* [EXERCISE INSTRUCTIONS]
Nothing but the lines from the one containing "and arindyz and" through the last line of the data below should be returned, each copied exactly.

* [DATA EXCERPTS]
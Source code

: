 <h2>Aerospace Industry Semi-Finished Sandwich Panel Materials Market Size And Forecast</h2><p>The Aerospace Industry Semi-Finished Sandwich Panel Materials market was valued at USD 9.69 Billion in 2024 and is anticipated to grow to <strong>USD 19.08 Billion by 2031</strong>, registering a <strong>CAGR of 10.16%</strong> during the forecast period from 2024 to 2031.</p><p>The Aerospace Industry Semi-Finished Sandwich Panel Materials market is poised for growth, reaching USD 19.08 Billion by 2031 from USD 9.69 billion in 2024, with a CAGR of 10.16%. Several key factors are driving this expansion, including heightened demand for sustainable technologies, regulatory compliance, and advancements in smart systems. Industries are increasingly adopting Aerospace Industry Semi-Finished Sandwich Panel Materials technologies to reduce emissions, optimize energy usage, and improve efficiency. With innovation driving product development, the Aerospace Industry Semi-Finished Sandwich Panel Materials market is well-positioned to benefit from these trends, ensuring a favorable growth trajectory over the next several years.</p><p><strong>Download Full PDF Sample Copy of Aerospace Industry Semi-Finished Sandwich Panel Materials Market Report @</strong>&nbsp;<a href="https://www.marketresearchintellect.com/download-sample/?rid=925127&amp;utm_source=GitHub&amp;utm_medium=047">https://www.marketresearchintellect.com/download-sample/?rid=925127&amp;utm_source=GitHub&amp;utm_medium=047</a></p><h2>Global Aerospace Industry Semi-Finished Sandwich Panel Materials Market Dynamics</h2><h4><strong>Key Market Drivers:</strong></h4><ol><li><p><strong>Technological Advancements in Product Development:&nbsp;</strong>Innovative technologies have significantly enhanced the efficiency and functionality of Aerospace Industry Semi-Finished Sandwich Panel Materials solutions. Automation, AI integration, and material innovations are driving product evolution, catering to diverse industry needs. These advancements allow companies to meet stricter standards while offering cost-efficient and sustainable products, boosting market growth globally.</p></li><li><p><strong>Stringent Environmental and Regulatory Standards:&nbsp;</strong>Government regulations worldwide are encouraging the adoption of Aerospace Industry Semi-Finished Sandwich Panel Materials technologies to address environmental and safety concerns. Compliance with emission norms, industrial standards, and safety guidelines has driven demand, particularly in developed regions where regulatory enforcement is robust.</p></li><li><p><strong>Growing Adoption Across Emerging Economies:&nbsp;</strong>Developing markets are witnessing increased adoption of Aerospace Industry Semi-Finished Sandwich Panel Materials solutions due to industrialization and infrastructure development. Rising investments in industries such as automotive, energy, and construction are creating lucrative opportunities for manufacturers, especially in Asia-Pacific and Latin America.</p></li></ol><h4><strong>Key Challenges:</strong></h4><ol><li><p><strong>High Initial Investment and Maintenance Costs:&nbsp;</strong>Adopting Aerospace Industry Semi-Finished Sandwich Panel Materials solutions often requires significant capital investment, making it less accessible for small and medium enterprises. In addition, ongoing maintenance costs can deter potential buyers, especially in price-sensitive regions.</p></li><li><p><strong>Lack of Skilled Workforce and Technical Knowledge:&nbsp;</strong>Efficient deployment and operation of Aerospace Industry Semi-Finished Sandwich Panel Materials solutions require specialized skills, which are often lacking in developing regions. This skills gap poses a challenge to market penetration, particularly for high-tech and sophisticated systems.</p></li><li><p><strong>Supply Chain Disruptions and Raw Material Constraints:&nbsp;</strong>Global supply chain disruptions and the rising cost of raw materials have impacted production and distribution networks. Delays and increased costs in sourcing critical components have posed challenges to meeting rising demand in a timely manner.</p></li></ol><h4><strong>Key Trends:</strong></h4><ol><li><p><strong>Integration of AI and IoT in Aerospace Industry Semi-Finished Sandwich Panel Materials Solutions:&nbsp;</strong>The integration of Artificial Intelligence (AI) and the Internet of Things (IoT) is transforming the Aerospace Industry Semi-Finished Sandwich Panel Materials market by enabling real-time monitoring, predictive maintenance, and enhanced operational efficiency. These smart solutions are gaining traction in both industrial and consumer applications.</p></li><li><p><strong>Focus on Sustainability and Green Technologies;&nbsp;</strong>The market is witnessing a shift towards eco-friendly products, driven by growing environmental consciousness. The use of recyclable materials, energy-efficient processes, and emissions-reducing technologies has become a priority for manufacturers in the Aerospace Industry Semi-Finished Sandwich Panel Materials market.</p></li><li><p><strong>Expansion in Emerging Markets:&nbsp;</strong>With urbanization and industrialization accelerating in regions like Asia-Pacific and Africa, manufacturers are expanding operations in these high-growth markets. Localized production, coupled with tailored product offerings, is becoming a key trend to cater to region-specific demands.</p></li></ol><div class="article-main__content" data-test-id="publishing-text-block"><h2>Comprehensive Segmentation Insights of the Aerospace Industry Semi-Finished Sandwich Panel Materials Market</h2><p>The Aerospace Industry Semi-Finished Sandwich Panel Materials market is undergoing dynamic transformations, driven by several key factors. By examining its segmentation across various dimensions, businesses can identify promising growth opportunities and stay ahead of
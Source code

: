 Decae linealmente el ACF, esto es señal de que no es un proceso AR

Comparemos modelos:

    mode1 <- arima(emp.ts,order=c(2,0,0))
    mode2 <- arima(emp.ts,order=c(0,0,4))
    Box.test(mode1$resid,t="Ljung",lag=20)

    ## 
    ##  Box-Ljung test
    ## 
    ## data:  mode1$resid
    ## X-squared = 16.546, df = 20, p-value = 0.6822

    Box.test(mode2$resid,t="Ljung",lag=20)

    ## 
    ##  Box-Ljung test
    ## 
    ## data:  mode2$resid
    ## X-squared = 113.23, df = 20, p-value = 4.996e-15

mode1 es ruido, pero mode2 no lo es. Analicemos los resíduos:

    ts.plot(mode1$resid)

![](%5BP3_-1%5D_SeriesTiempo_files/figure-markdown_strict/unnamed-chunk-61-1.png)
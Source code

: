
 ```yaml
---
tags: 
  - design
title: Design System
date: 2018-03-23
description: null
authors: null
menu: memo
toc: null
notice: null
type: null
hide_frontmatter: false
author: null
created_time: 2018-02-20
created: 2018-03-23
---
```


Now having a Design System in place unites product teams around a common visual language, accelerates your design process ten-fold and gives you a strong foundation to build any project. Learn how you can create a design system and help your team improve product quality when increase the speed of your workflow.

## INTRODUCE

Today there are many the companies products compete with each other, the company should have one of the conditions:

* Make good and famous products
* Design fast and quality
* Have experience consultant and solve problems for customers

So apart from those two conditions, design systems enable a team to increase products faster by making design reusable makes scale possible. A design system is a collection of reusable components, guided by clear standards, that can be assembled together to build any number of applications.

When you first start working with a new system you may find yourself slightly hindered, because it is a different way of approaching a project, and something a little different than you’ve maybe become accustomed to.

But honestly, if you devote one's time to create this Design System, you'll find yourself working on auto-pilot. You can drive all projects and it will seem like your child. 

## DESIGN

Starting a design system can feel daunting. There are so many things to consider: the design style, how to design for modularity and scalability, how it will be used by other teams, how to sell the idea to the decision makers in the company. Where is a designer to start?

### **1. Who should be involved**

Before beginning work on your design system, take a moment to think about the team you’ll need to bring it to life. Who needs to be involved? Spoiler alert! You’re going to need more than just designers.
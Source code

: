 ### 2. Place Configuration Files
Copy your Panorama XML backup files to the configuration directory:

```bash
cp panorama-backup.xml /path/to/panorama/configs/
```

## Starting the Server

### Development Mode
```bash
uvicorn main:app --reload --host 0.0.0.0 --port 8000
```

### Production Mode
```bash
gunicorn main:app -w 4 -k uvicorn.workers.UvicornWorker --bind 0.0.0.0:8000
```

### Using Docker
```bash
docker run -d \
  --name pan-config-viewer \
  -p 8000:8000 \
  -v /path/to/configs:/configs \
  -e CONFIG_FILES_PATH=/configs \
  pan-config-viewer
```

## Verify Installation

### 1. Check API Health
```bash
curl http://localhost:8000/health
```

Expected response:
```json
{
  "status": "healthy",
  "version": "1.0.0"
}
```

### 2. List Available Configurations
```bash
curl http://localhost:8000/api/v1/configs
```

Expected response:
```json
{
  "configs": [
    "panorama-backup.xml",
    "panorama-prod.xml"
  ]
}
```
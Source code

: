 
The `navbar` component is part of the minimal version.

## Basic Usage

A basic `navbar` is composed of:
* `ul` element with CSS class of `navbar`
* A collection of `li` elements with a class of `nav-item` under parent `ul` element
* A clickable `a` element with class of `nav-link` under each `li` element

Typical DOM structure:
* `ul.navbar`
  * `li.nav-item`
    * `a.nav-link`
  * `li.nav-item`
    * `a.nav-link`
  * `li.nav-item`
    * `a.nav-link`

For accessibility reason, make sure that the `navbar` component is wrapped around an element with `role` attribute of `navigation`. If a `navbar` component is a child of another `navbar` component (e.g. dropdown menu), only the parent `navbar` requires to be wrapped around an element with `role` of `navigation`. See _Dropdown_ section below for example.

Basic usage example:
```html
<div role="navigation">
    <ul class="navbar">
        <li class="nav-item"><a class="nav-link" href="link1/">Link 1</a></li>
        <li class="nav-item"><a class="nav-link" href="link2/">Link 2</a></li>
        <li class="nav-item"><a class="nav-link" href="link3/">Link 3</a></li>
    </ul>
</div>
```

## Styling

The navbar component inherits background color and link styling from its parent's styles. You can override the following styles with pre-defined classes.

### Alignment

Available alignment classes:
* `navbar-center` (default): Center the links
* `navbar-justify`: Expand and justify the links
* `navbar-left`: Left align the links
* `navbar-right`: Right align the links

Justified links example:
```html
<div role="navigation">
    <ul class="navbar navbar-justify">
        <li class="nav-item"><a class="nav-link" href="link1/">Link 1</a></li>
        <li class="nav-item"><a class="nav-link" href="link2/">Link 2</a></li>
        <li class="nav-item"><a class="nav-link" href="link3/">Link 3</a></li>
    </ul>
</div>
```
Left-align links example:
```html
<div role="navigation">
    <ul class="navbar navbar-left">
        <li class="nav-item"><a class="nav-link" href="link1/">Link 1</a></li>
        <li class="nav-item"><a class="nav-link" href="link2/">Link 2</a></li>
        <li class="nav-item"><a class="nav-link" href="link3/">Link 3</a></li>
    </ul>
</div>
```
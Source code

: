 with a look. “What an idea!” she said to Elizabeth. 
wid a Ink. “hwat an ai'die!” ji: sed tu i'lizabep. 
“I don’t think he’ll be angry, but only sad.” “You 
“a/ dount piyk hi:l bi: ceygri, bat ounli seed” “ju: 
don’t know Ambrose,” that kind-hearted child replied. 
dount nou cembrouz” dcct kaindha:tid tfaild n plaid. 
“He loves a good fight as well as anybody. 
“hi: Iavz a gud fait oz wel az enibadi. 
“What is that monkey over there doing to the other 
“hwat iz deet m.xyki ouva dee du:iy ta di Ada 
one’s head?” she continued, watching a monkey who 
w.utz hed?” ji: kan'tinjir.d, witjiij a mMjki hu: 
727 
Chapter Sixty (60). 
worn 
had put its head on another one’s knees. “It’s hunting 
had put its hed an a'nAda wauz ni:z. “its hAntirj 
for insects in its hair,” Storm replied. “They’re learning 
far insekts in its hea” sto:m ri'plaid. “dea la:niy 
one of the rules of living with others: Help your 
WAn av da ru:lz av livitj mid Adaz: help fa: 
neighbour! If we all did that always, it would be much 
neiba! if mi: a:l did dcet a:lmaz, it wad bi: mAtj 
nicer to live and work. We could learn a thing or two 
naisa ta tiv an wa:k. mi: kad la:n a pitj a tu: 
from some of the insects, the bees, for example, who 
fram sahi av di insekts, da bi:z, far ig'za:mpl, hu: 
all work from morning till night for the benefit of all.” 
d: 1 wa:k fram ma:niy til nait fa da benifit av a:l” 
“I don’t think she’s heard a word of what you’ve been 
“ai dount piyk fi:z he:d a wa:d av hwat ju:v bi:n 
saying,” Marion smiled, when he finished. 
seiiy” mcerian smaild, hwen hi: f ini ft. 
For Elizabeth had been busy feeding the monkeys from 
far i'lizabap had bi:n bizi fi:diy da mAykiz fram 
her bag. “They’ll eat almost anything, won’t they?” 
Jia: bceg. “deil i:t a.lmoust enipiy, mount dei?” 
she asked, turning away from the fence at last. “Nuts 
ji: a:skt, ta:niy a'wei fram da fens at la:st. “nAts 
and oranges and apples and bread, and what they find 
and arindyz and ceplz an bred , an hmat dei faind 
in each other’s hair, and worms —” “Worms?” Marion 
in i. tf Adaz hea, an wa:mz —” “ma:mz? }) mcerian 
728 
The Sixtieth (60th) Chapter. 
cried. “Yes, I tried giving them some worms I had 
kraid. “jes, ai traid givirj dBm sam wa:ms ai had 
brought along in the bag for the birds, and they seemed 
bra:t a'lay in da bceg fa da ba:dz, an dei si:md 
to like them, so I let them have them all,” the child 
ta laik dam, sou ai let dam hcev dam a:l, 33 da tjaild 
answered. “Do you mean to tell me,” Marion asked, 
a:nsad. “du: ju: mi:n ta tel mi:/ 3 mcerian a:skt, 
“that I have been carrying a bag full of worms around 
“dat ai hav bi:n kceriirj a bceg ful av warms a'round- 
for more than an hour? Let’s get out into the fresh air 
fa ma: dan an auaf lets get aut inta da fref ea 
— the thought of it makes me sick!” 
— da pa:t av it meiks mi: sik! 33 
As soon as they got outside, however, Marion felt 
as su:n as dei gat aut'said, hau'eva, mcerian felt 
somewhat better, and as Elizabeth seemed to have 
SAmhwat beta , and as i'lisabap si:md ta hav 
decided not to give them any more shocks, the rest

* [ANSWER FOR THE TASK]
and arindyz and ceplz an bred , an hmat dei faind 
in each other’s hair, and worms —” “Worms?” Marion 
in i. tf Adaz hea, an wa:mz —” “ma:mz? }) mcerian 
728 
The Sixtieth (60th) Chapter. 
cried. “Yes, I tried giving them some worms I had 
kraid. “jes, ai traid givirj dBm sam wa:ms ai had 
brought along in the bag for the birds, and they seemed 
bra:t a'lay in da bceg fa da ba:dz, an dei si:md 
to like them, so I let them have them all,” the child 
ta laik dam, sou ai let dam hcev dam a:l, 33 da tjaild 
answered. “Do you mean to tell me,” Marion asked, 
a:nsad. “du: ju: mi:n ta tel mi:/ 3 mcerian a:skt, 
“that I have been carrying a bag full of worms around 
“dat ai hav bi:n kceriirj a bceg ful av warms a'round- 
for more than an hour? Let’s get out into the fresh air 
fa ma: dan an auaf lets get aut inta da fref ea 
— the thought of it makes me sick!” 
— da pa:t av it meiks mi: sik! 33 
As soon as they got outside, however, Marion felt 
as su:n as dei gat aut'said, hau'eva, mcerian felt 
somewhat better, and as Elizabeth seemed to have 
SAmhwat beta , and as i'lisabap si:md ta hav 
decided not to give them any more shocks, the rest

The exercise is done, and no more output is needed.